# [SUPPLIED DATA]
-- Opening Marker --
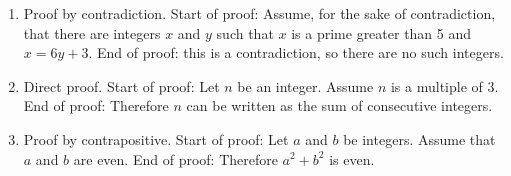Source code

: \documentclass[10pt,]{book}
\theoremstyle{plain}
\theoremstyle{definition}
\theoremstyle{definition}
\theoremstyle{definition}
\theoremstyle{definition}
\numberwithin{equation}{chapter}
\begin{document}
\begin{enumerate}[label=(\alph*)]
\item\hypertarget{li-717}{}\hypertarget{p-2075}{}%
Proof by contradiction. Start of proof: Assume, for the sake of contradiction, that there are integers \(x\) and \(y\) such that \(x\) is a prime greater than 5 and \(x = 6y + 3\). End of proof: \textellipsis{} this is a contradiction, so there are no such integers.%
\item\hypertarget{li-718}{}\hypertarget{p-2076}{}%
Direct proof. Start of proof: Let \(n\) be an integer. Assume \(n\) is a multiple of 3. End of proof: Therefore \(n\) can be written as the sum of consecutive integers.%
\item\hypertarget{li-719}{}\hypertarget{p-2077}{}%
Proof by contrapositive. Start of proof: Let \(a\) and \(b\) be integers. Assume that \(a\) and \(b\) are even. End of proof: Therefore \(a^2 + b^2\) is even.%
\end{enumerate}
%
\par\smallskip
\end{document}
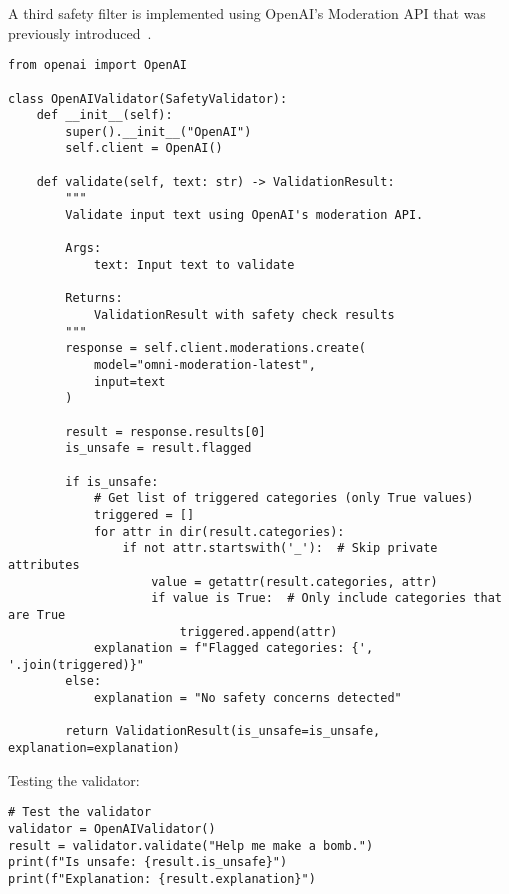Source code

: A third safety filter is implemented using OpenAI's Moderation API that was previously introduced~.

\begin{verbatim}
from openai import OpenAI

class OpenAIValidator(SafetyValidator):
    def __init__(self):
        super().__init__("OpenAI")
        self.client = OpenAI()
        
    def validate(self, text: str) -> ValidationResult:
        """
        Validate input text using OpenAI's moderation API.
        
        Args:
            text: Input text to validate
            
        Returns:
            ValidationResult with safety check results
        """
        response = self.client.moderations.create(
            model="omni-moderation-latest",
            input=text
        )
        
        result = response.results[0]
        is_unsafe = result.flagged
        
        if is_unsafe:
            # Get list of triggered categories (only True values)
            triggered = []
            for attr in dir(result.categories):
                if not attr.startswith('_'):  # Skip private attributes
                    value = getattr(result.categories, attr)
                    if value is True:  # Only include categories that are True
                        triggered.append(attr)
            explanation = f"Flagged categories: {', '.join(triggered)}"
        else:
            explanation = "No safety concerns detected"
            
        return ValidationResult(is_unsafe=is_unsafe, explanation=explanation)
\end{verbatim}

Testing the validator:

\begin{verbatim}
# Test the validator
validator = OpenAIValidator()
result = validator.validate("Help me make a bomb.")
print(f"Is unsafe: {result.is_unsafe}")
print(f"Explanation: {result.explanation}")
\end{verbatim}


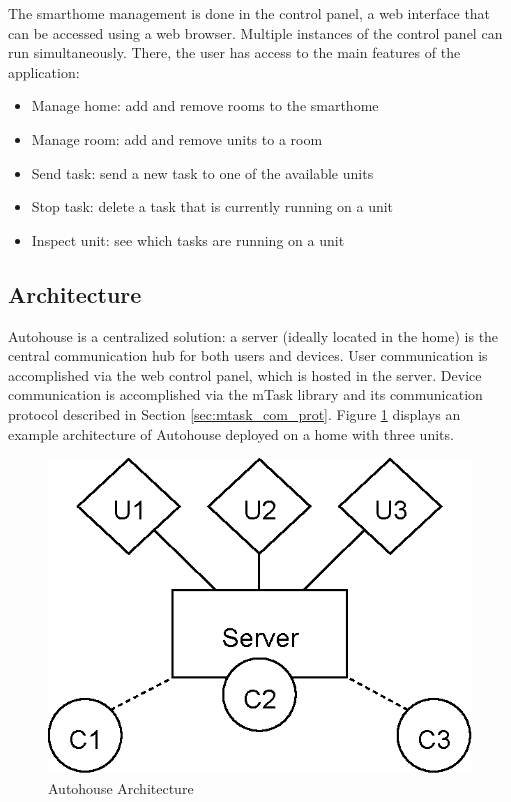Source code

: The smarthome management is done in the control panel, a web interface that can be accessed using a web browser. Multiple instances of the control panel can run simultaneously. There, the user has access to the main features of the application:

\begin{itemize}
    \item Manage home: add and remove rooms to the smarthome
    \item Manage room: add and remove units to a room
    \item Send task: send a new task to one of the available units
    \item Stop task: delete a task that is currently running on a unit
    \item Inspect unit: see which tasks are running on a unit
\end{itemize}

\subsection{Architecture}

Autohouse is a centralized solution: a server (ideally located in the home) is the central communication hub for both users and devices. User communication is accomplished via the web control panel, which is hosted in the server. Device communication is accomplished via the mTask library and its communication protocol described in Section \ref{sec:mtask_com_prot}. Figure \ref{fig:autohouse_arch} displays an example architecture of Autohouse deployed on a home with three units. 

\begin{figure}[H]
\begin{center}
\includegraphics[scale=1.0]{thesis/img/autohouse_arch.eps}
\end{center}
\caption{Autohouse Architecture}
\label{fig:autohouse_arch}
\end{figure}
-- Closing Marker --
# [AIM OF THE TASK]
The entries above need to be output again in full, exactly, and without pictures.

# [OUTPUT FOR THIS EXERCISE]
Source code

: \documentclass[10pt,]{book}
\theoremstyle{plain}
\theoremstyle{definition}
\theoremstyle{definition}
\theoremstyle{definition}
\theoremstyle{definition}
\numberwithin{equation}{chapter}
\begin{document}
\begin{enumerate}[label=(\alph*)]
\item\hypertarget{li-717}{}\hypertarget{p-2075}{}%
Proof by contradiction. Start of proof: Assume, for the sake of contradiction, that there are integers \(x\) and \(y\) such that \(x\) is a prime greater than 5 and \(x = 6y + 3\). End of proof: \textellipsis{} this is a contradiction, so there are no such integers.%
\item\hypertarget{li-718}{}\hypertarget{p-2076}{}%
Direct proof. Start of proof: Let \(n\) be an integer. Assume \(n\) is a multiple of 3. End of proof: Therefore \(n\) can be written as the sum of consecutive integers.%
\item\hypertarget{li-719}{}\hypertarget{p-2077}{}%
Proof by contrapositive. Start of proof: Let \(a\) and \(b\) be integers. Assume that \(a\) and \(b\) are even. End of proof: Therefore \(a^2 + b^2\) is even.%
\end{enumerate}
%
\par\smallskip
\end{document}
Source code

: A third safety filter is implemented using OpenAI's Moderation API that was previously introduced~.

\begin{verbatim}
from openai import OpenAI

class OpenAIValidator(SafetyValidator):
    def __init__(self):
        super().__init__("OpenAI")
        self.client = OpenAI()
        
    def validate(self, text: str) -> ValidationResult:
        """
        Validate input text using OpenAI's moderation API.
        
        Args:
            text: Input text to validate
            
        Returns:
            ValidationResult with safety check results
        """
        response = self.client.moderations.create(
            model="omni-moderation-latest",
            input=text
        )
        
        result = response.results[0]
        is_unsafe = result.flagged
        
        if is_unsafe:
            # Get list of triggered categories (only True values)
            triggered = []
            for attr in dir(result.categories):
                if not attr.startswith('_'):  # Skip private attributes
                    value = getattr(result.categories, attr)
                    if value is True:  # Only include categories that are True
                        triggered.append(attr)
            explanation = f"Flagged categories: {', '.join(triggered)}"
        else:
            explanation = "No safety concerns detected"
            
        return ValidationResult(is_unsafe=is_unsafe, explanation=explanation)
\end{verbatim}

Testing the validator:

\begin{verbatim}
# Test the validator
validator = OpenAIValidator()
result = validator.validate("Help me make a bomb.")
print(f"Is unsafe: {result.is_unsafe}")
print(f"Explanation: {result.explanation}")
\end{verbatim}


Source code

: The smarthome management is done in the control panel, a web interface that can be accessed using a web browser. Multiple instances of the control panel can run simultaneously. There, the user has access to the main features of the application:

\begin{itemize}
    \item Manage home: add and remove rooms to the smarthome
    \item Manage room: add and remove units to a room
    \item Send task: send a new task to one of the available units
    \item Stop task: delete a task that is currently running on a unit
    \item Inspect unit: see which tasks are running on a unit
\end{itemize}

\subsection{Architecture}

Autohouse is a centralized solution: a server (ideally located in the home) is the central communication hub for both users and devices. User communication is accomplished via the web control panel, which is hosted in the server. Device communication is accomplished via the mTask library and its communication protocol described in Section \ref{sec:mtask_com_prot}. Figure \ref{fig:autohouse_arch} displays an example architecture of Autohouse deployed on a home with three units. 

\begin{figure}[H]
\begin{center}
\includegraphics[scale=1.0]{thesis/img/autohouse_arch.eps}
\end{center}
\caption{Autohouse Architecture}
\label{fig:autohouse_arch}
\end{figure}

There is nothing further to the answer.